Your task ▸ Every line below that holds "manual" must be copied.

***** Supplied material

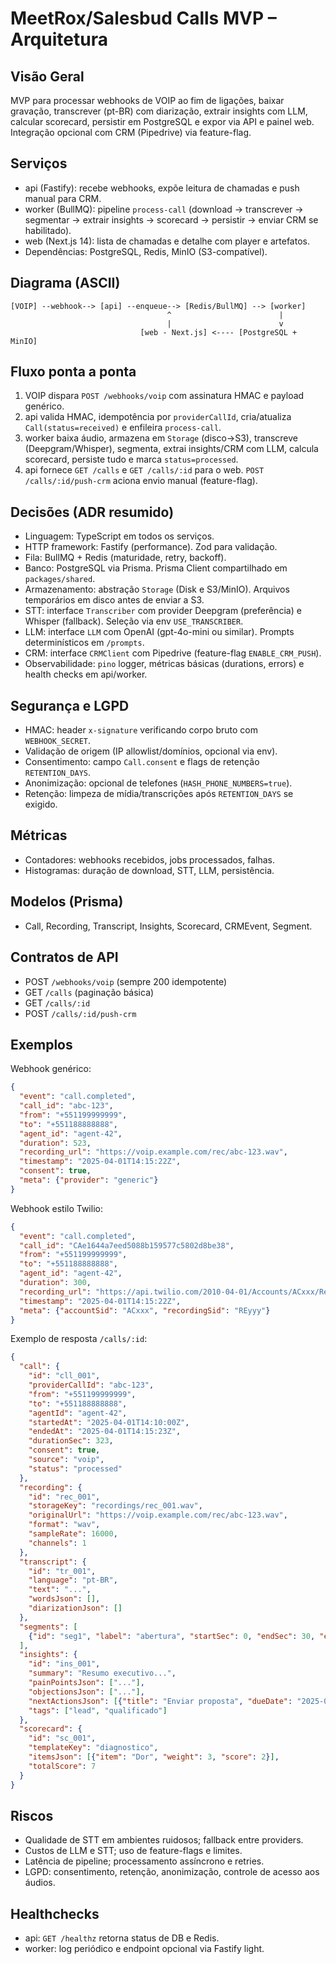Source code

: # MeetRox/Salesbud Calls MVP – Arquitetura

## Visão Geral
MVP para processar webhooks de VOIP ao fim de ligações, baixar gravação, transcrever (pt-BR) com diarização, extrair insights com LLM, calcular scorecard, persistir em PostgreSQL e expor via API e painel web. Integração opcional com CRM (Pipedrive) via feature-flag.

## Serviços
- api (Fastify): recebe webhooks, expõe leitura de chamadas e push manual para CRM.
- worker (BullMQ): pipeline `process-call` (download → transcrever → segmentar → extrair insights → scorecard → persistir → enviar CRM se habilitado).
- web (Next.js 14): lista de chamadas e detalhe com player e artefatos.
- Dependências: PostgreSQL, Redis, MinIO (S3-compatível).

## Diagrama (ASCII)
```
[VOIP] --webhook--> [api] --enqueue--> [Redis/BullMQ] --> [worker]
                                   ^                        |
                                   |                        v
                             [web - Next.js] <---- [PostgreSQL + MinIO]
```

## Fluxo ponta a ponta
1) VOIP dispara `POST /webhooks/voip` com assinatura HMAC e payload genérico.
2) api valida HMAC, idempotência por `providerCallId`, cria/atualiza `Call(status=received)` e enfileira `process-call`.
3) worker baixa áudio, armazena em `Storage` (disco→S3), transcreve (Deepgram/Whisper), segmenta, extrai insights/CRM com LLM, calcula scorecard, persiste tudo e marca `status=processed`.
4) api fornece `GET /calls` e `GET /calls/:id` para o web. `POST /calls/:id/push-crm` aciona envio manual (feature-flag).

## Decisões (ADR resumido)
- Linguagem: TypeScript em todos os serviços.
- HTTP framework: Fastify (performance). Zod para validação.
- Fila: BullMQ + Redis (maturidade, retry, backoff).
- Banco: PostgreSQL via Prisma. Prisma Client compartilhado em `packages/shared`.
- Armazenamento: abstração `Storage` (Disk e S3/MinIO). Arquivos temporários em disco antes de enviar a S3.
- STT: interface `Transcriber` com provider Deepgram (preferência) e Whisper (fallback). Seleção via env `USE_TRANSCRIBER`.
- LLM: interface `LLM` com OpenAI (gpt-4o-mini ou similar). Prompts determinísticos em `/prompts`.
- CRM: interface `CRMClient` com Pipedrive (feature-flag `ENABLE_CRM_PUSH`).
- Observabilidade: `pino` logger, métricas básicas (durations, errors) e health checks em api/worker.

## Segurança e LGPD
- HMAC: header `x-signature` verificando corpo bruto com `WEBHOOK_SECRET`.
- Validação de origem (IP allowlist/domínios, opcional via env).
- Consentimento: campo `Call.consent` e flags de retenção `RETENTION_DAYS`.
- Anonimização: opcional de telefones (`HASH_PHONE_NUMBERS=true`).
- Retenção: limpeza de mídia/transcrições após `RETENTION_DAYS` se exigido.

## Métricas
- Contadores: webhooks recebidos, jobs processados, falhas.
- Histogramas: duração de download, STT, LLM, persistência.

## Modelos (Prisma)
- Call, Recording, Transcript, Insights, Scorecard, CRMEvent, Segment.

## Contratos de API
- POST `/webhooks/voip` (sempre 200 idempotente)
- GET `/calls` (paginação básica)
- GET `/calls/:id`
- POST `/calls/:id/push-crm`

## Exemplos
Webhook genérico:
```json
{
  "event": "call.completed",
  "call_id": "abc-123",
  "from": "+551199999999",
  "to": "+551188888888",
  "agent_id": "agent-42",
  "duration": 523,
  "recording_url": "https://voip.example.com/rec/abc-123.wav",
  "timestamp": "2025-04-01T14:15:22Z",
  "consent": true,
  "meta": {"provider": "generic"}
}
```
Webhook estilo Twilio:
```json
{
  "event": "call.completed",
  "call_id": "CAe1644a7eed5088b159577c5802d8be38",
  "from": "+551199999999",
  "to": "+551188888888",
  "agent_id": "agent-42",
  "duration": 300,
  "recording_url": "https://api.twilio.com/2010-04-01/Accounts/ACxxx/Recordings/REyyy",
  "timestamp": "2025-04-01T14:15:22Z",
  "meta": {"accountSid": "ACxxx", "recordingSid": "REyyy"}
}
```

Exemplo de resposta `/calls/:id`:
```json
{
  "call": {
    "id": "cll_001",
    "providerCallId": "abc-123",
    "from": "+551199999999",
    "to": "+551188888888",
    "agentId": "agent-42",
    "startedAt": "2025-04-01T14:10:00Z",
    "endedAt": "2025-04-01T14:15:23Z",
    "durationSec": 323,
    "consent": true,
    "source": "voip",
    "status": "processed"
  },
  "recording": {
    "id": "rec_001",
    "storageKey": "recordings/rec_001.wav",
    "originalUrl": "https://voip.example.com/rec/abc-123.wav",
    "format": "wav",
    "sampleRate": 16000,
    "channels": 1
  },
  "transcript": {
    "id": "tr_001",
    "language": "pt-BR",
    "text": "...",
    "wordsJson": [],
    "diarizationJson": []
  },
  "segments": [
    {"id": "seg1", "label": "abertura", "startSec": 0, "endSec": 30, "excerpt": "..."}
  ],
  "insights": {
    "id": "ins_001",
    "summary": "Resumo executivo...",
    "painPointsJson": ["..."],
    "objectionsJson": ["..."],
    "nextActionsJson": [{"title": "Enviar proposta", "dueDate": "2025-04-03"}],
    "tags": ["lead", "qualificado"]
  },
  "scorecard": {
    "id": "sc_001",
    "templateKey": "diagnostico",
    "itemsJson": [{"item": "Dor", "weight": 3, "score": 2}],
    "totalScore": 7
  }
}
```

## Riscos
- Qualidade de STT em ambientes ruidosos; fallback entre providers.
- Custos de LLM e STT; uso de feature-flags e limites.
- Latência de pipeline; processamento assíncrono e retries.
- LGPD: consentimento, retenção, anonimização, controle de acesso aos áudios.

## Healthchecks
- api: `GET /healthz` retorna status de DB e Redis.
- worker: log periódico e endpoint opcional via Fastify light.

**********
***** Supplied material

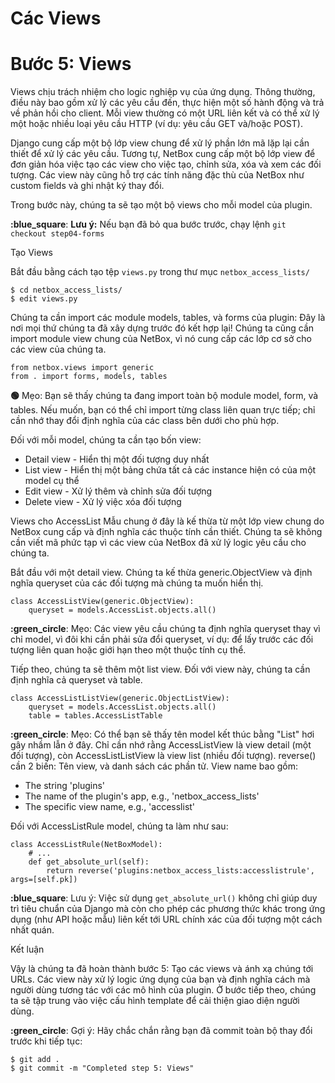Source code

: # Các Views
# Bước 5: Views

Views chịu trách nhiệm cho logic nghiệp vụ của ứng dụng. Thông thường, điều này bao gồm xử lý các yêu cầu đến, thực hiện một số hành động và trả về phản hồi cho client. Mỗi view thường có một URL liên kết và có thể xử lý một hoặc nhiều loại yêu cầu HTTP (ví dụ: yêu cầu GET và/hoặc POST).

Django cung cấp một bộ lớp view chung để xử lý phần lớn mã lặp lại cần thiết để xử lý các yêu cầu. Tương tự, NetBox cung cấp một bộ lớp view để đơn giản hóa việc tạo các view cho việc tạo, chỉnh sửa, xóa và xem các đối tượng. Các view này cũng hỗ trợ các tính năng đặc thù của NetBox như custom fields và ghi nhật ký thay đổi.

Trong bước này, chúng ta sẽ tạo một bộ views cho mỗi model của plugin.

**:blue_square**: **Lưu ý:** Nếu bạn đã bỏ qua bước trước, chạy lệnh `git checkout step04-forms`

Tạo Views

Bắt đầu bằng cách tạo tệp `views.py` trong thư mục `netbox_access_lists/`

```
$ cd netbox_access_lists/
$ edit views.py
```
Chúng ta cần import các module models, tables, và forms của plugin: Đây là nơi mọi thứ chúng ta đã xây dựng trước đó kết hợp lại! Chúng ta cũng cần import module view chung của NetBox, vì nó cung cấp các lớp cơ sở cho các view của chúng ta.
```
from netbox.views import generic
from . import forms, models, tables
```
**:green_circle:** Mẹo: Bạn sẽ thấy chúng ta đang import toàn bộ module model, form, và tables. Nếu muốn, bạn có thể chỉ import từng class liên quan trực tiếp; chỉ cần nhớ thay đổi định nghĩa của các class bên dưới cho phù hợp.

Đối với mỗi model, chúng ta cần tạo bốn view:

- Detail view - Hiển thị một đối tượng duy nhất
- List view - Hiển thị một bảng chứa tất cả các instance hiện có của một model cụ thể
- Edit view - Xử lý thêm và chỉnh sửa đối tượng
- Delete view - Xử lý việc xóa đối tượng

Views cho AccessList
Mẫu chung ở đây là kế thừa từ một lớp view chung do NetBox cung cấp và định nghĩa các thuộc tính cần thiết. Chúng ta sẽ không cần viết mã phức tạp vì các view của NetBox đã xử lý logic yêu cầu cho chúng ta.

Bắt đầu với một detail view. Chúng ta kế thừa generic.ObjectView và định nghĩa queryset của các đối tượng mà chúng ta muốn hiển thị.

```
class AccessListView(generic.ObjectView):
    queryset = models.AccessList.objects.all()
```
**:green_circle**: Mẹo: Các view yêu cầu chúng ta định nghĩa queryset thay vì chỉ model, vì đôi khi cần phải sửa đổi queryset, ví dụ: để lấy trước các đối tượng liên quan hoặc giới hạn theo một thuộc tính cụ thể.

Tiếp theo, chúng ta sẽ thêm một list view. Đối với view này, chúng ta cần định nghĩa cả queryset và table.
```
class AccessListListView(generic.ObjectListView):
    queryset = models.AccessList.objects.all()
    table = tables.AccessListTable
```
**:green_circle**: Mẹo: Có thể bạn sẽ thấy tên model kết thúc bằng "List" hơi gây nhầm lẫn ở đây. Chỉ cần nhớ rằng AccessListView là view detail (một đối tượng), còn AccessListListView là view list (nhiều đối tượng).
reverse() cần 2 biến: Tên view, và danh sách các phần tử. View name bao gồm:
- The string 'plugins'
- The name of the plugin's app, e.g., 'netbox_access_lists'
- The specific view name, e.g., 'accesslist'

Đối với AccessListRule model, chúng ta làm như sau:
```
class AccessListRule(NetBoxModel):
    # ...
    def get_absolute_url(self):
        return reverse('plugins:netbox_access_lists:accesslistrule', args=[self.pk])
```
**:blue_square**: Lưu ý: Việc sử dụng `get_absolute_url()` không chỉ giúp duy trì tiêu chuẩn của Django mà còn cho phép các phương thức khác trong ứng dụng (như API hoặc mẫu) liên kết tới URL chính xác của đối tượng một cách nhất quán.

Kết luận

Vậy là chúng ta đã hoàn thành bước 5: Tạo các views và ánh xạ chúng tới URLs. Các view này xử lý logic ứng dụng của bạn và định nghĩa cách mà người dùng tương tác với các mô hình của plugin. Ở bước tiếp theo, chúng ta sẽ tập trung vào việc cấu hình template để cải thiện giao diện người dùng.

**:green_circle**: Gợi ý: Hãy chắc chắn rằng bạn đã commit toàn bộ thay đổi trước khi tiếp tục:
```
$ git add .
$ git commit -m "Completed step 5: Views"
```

**********

Result of the exercise ▸
- api (Fastify): recebe webhooks, expõe leitura de chamadas e push manual para CRM.
4) api fornece `GET /calls` e `GET /calls/:id` para o web. `POST /calls/:id/push-crm` aciona envio manual (feature-flag).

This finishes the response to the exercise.